Q: This is a story about hope and love in old age and, in Mrs Silver’s case, in widowhood. What was the appeal of telling that story for you?
Judi Dench: “I can’t hear.”
Richard Arnold: “The appeal of telling this story of love in widowhood…”
Q: …or old age. Older age, sorry.
Dustin Hoffman: “From the moment I got this part and I was in London, I started cutting out all these newspaper things. I’d get a bunch of newspapers in the morning, a lot of them trash. The amount of trash in newspapers you have. We used to have them in New York. Not any more. The Star, The Sun, The…I mean…so much fun. And I was looking at my bulletin board, I got here two days ago, and I just put this one out and put it in my book, ‘Woman, 105, had to wait six hours for the ambulance to come and pick her up.’ And did. And she’d injured herself or something and they picked her up and she’s fine. But someone else in their nineties, someone else 102. It’s another time now. And so I don’t think of it…it’s hard to answer your question. You said ‘old age’ and then you said ‘older age’. And now I’m not even sure ‘older age” works. There’s this guy Manoel Oliveira who’s just finished directing his last film, who’s like this legendary director of movies. He’s 105. So I know this doesn’t occur to someone as young as you but we’re in a rich community right now. So when we eventually do die, we won’t know it probably for about five years.” (laughter)

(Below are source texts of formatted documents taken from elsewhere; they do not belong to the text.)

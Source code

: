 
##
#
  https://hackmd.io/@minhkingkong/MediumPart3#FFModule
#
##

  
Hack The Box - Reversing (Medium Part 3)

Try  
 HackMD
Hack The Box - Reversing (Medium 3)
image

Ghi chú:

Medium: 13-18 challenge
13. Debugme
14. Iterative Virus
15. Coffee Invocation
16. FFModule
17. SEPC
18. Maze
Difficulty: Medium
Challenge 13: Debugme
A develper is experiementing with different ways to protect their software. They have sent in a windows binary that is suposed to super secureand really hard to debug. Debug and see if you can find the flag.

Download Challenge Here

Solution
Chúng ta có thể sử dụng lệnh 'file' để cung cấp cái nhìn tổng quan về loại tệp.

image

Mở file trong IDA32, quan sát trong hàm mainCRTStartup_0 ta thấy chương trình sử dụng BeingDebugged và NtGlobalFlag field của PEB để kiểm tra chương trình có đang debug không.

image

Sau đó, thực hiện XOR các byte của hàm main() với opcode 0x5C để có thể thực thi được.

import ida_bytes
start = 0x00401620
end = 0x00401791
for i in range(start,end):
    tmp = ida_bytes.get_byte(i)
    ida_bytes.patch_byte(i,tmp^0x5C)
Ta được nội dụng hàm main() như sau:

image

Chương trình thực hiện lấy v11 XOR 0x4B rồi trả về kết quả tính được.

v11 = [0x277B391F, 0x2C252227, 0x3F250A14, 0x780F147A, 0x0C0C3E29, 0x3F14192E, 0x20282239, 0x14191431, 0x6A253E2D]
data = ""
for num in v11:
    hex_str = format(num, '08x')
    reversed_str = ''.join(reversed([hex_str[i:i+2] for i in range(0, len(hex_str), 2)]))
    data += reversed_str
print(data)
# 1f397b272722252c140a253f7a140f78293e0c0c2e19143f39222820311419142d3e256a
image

Judi Dench: “I just think that age is a number and it’s imposed on you. The only time I really got upset was when I was 40, for some reason. I got really upset when I was 40. But after that, I think it’s that old thing that everybody says: You’re as old as you feel. The only thing is it drives me absolutely spare when people say, ‘Are you going to retire?’ Or, ‘Don’t you think it’s time to put your feet up?’ Or they tell me my age. People like to tell you your age. They love it. They love it. And I loathe it. I don’t want to be told that I’m too old to do something. I want to try it first. And then, if I don’t succeed, then I can be told I can’t do it.”
Richard Arnold: “So it’s the presumption?”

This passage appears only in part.